§ Work instruction
All that is wanted is the exact lines from the first line of the data below through the line with "Get metadata on", both ends included, with pictures omitted.

(Document images with source code)
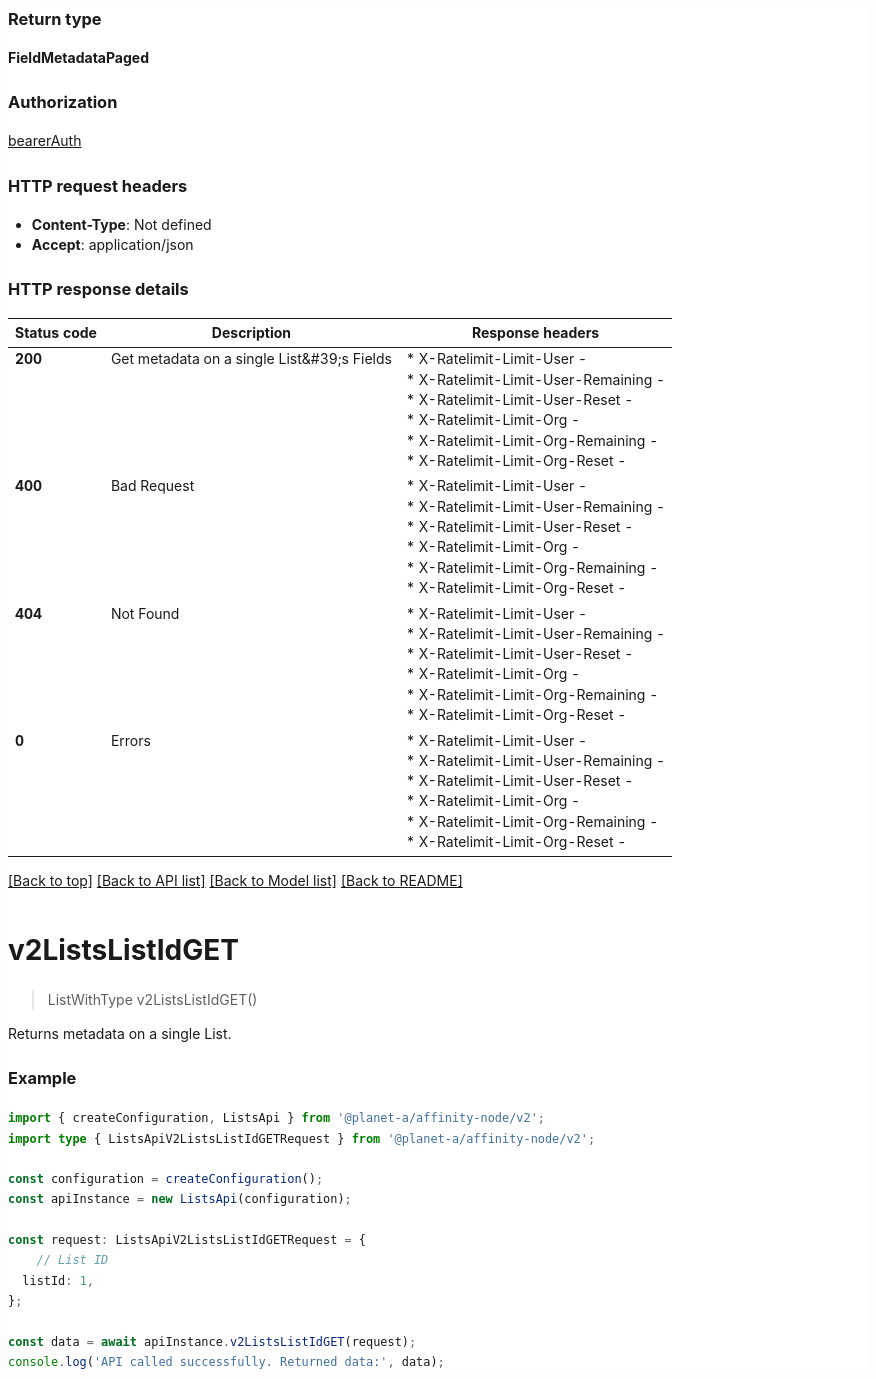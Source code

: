 
### Return type

**FieldMetadataPaged**

### Authorization

[bearerAuth](README.md#bearerAuth)

### HTTP request headers

 - **Content-Type**: Not defined
 - **Accept**: application/json


### HTTP response details
| Status code | Description | Response headers |
|-------------|-------------|------------------|
**200** | Get metadata on a single List\&#39;s Fields |  * X-Ratelimit-Limit-User -  <br>  * X-Ratelimit-Limit-User-Remaining -  <br>  * X-Ratelimit-Limit-User-Reset -  <br>  * X-Ratelimit-Limit-Org -  <br>  * X-Ratelimit-Limit-Org-Remaining -  <br>  * X-Ratelimit-Limit-Org-Reset -  <br>  |
**400** | Bad Request |  * X-Ratelimit-Limit-User -  <br>  * X-Ratelimit-Limit-User-Remaining -  <br>  * X-Ratelimit-Limit-User-Reset -  <br>  * X-Ratelimit-Limit-Org -  <br>  * X-Ratelimit-Limit-Org-Remaining -  <br>  * X-Ratelimit-Limit-Org-Reset -  <br>  |
**404** | Not Found |  * X-Ratelimit-Limit-User -  <br>  * X-Ratelimit-Limit-User-Remaining -  <br>  * X-Ratelimit-Limit-User-Reset -  <br>  * X-Ratelimit-Limit-Org -  <br>  * X-Ratelimit-Limit-Org-Remaining -  <br>  * X-Ratelimit-Limit-Org-Reset -  <br>  |
**0** | Errors |  * X-Ratelimit-Limit-User -  <br>  * X-Ratelimit-Limit-User-Remaining -  <br>  * X-Ratelimit-Limit-User-Reset -  <br>  * X-Ratelimit-Limit-Org -  <br>  * X-Ratelimit-Limit-Org-Remaining -  <br>  * X-Ratelimit-Limit-Org-Reset -  <br>  |

[[Back to top]](#) [[Back to API list]](README.md#documentation-for-api-endpoints) [[Back to Model list]](README.md#documentation-for-models) [[Back to README]](README.md)

# **v2ListsListIdGET**
> ListWithType v2ListsListIdGET()

Returns metadata on a single List.

### Example


```typescript
import { createConfiguration, ListsApi } from '@planet-a/affinity-node/v2';
import type { ListsApiV2ListsListIdGETRequest } from '@planet-a/affinity-node/v2';

const configuration = createConfiguration();
const apiInstance = new ListsApi(configuration);

const request: ListsApiV2ListsListIdGETRequest = {
    // List ID
  listId: 1,
};

const data = await apiInstance.v2ListsListIdGET(request);
console.log('API called successfully. Returned data:', data);
```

§ Written reply
Source code

: 
### Return type

**FieldMetadataPaged**

### Authorization

[bearerAuth](README.md#bearerAuth)

### HTTP request headers

 - **Content-Type**: Not defined
 - **Accept**: application/json


### HTTP response details
| Status code | Description | Response headers |
|-------------|-------------|------------------|
**200** | Get metadata on a single List\&#39;s Fields |  * X-Ratelimit-Limit-User -  <br>  * X-Ratelimit-Limit-User-Remaining -  <br>  * X-Ratelimit-Limit-User-Reset -  <br>  * X-Ratelimit-Limit-Org -  <br>  * X-Ratelimit-Limit-Org-Remaining -  <br>  * X-Ratelimit-Limit-Org-Reset -  <br>  |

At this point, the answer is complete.